• _Work instruction_: When a line in the records contains the string "order", copy that line.

(Data entries)
=== Begin Enclosure ===
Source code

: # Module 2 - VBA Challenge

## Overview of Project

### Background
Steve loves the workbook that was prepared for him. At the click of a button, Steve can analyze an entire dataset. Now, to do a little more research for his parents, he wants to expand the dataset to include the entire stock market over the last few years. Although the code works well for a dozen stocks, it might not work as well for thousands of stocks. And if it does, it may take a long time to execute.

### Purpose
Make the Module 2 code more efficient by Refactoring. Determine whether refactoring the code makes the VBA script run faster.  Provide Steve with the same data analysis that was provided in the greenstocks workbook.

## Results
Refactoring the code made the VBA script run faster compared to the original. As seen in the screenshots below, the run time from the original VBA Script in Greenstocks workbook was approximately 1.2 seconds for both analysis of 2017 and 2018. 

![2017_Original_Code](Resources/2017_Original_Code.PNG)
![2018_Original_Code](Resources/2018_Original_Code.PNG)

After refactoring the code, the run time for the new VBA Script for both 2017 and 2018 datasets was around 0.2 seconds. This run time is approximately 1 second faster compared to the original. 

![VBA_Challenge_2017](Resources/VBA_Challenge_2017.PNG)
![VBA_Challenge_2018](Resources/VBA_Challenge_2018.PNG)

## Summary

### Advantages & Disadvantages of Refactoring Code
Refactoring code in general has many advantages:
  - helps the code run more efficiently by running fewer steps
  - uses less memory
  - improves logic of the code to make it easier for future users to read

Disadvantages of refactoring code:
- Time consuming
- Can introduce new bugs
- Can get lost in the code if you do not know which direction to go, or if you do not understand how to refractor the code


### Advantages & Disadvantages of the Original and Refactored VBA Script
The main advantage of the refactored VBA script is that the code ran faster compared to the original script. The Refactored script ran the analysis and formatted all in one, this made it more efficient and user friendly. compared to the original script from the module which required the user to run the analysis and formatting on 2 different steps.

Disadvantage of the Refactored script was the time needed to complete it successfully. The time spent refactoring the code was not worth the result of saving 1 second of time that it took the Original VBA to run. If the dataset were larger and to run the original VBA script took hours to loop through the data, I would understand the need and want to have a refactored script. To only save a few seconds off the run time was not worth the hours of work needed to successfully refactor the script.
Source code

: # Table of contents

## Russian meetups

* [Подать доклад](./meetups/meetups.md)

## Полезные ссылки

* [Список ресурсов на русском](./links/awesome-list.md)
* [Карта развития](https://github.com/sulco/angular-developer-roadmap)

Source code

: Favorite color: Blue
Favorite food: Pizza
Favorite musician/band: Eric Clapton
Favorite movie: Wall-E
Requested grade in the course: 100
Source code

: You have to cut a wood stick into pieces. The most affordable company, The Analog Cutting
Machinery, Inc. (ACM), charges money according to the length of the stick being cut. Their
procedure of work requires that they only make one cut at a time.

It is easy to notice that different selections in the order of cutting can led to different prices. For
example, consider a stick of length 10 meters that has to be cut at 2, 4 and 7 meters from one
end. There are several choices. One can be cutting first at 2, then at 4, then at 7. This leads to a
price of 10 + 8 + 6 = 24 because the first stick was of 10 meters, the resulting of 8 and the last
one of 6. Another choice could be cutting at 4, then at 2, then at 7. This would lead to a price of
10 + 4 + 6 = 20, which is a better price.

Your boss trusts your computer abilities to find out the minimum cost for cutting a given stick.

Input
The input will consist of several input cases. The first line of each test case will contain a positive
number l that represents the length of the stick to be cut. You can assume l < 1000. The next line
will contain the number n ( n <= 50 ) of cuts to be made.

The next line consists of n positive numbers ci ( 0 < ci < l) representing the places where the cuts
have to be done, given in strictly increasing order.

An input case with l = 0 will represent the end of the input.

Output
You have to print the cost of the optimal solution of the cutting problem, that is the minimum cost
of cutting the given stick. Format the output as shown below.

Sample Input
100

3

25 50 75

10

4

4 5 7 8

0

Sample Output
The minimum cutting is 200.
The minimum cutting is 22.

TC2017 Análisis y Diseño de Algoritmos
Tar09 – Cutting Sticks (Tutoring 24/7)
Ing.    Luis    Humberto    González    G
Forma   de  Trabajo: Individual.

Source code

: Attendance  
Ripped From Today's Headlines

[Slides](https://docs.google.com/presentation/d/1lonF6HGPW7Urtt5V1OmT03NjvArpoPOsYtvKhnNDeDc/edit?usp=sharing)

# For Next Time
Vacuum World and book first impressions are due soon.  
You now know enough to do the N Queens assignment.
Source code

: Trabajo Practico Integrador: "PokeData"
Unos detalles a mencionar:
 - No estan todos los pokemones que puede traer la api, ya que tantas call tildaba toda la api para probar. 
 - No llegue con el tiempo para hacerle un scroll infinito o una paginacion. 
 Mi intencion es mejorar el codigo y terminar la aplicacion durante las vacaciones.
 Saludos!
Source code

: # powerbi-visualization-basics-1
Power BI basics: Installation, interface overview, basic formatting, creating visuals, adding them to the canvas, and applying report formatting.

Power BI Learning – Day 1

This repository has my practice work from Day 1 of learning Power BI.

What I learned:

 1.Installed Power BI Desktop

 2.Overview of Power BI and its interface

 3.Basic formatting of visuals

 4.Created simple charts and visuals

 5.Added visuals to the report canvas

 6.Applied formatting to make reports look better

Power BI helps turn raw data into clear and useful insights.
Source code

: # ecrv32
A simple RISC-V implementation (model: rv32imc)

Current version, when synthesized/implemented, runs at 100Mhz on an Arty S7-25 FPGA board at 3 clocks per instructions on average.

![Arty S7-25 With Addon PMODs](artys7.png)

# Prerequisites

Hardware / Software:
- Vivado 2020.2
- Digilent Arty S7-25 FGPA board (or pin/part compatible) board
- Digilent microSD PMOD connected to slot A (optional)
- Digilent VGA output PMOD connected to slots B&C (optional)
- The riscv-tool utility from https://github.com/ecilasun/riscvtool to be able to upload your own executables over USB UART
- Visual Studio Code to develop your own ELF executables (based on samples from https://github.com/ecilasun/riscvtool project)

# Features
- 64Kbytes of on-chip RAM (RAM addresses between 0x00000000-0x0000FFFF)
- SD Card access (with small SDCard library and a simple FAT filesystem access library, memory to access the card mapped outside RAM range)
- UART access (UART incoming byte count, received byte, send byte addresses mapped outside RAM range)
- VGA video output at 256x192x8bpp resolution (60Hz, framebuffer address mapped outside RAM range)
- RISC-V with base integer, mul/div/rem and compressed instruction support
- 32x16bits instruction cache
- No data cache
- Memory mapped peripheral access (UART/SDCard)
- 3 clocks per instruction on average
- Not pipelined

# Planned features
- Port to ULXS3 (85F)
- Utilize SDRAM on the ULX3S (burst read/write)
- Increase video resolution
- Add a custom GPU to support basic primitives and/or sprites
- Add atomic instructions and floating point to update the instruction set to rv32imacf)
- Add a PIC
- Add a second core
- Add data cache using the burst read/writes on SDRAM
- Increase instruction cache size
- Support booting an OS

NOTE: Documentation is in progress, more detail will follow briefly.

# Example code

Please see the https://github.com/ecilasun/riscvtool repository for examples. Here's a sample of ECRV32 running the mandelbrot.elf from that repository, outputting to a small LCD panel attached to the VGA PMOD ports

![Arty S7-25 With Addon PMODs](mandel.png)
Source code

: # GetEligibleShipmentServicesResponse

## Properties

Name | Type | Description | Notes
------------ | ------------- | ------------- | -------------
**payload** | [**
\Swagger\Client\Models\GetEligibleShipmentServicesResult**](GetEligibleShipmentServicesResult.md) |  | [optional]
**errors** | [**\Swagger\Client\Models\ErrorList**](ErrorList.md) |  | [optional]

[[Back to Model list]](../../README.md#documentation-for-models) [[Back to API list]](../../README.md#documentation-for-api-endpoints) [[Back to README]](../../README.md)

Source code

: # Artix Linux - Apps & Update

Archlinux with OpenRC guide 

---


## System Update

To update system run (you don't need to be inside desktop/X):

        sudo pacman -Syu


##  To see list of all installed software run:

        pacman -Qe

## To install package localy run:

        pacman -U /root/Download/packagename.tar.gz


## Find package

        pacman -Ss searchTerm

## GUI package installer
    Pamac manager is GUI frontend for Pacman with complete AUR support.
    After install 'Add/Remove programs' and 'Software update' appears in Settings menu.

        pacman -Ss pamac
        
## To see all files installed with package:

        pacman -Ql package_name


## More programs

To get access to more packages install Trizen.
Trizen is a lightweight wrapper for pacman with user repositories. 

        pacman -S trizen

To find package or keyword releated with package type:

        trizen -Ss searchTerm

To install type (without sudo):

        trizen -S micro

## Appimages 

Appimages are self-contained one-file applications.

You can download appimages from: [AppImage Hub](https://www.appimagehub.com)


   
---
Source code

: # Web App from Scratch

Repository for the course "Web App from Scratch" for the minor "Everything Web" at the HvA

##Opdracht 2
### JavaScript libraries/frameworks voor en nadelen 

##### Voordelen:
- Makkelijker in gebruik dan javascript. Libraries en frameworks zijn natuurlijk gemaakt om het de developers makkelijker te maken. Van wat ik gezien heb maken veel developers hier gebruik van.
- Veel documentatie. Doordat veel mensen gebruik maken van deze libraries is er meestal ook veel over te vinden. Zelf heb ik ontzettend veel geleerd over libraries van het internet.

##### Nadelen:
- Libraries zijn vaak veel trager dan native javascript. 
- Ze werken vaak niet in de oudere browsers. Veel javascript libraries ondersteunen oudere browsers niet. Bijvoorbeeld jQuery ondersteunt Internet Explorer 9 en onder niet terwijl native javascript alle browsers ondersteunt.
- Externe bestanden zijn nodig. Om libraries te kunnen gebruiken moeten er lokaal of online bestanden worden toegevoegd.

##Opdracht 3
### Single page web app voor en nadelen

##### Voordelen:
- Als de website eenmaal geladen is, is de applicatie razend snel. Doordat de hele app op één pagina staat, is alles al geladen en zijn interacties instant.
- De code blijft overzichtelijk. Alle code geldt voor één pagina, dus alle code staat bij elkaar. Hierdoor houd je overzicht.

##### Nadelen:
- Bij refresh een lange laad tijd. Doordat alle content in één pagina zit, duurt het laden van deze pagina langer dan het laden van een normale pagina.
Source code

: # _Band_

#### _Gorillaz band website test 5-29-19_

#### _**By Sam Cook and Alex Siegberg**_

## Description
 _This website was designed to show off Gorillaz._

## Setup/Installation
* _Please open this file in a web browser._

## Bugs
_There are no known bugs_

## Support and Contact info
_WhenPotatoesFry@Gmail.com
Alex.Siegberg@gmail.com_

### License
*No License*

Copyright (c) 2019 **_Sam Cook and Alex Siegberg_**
=== End Enclosure ===
• _Result of the exercise_:
It is easy to notice that different selections in the order of cutting can led to different prices. For
have to be done, given in strictly increasing order.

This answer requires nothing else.